WHAT NEEDS TO BE DONE -> For the data below, report the number of lines that contain the string "github" and nothing else.

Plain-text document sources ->
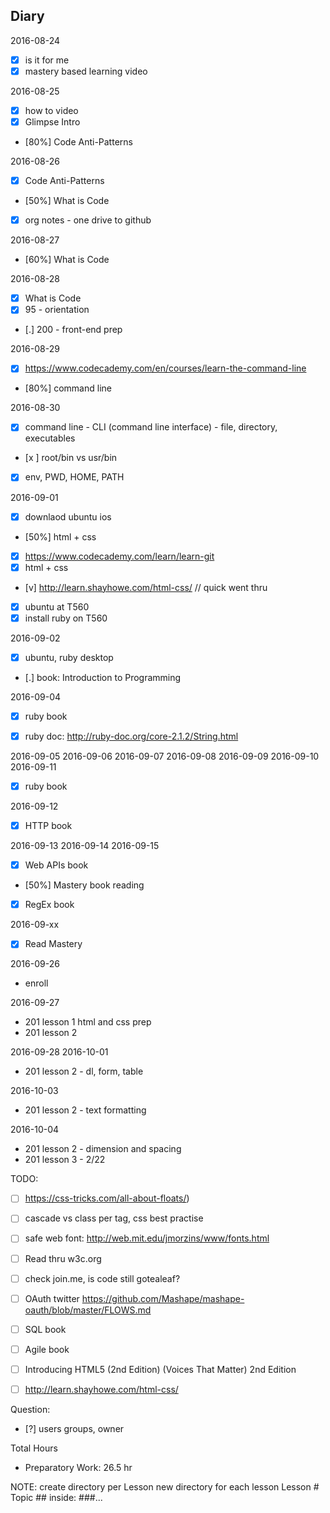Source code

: ## Diary

2016-08-24
  - [x] is it for me
  - [x] mastery based learning video

2016-08-25
  - [x] how to video
  - [x] Glimpse Intro
  - [80%] Code Anti-Patterns

2016-08-26
  - [x] Code Anti-Patterns
  - [50%] What is Code
  - [x] org notes - one drive to github

2016-08-27
  - [60%] What is Code

2016-08-28
  - [x] What is Code
  - [x] 95 - orientation
  - [.] 200 - front-end prep

2016-08-29
  - [x] https://www.codecademy.com/en/courses/learn-the-command-line
  - [80%] command line

2016-08-30
  - [x] command line - CLI (command line interface) - file, directory, executables
  - [x ] root/bin vs usr/bin
  - [x] env, PWD, HOME, PATH

2016-09-01
  - [x] downlaod ubuntu ios
  - [50%] html + css
  - [x] https://www.codecademy.com/learn/learn-git
  - [x] html + css
  - [v] http://learn.shayhowe.com/html-css/ // quick went thru
  - [x] ubuntu at T560
  - [x] install ruby on T560

2016-09-02
  - [x] ubuntu, ruby desktop
  - [.] book: Introduction to Programming


2016-09-04
  - [x] ruby book
  - [x] ruby doc: http://ruby-doc.org/core-2.1.2/String.html



2016-09-05
2016-09-06
2016-09-07
2016-09-08
2016-09-09
2016-09-10
2016-09-11
  - [x] ruby book

2016-09-12
  - [x] HTTP book

2016-09-13
2016-09-14
2016-09-15
  - [x] Web APIs book
  - [50%] Mastery book reading
  - [x] RegEx book

2016-09-xx  
  - [x] Read Mastery

2016-09-26
  - enroll

2016-09-27
  - 201 lesson 1 html and css prep
  - 201 lesson 2

2016-09-28
2016-10-01
  - 201 lesson 2 - dl, form, table

2016-10-03
  - 201 lesson 2 - text formatting

2016-10-04
  - 201 lesson 2 - dimension and spacing
  - 201 lesson 3 - 2/22
  
TODO:
  - [ ] https://css-tricks.com/all-about-floats/)
  - [ ] cascade vs class per tag, css best practise
  - [ ] safe web font: http://web.mit.edu/jmorzins/www/fonts.html
  - [ ] Read thru w3c.org 
  - [ ] check join.me, is code still gotealeaf?
  - [ ] OAuth twitter
    https://github.com/Mashape/mashape-oauth/blob/master/FLOWS.md

  - [ ] SQL book
  - [ ] Agile book

  - [ ] Introducing HTML5 (2nd Edition) (Voices That Matter) 2nd Edition
  - [ ] http://learn.shayhowe.com/html-css/

Question:
  - [?] users groups, owner

Total Hours
  - Preparatory Work: 26.5 hr

NOTE:
create directory per Lesson
new directory for each lesson
Lesson #
Topic ##
inside: ###...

REPLY -> 2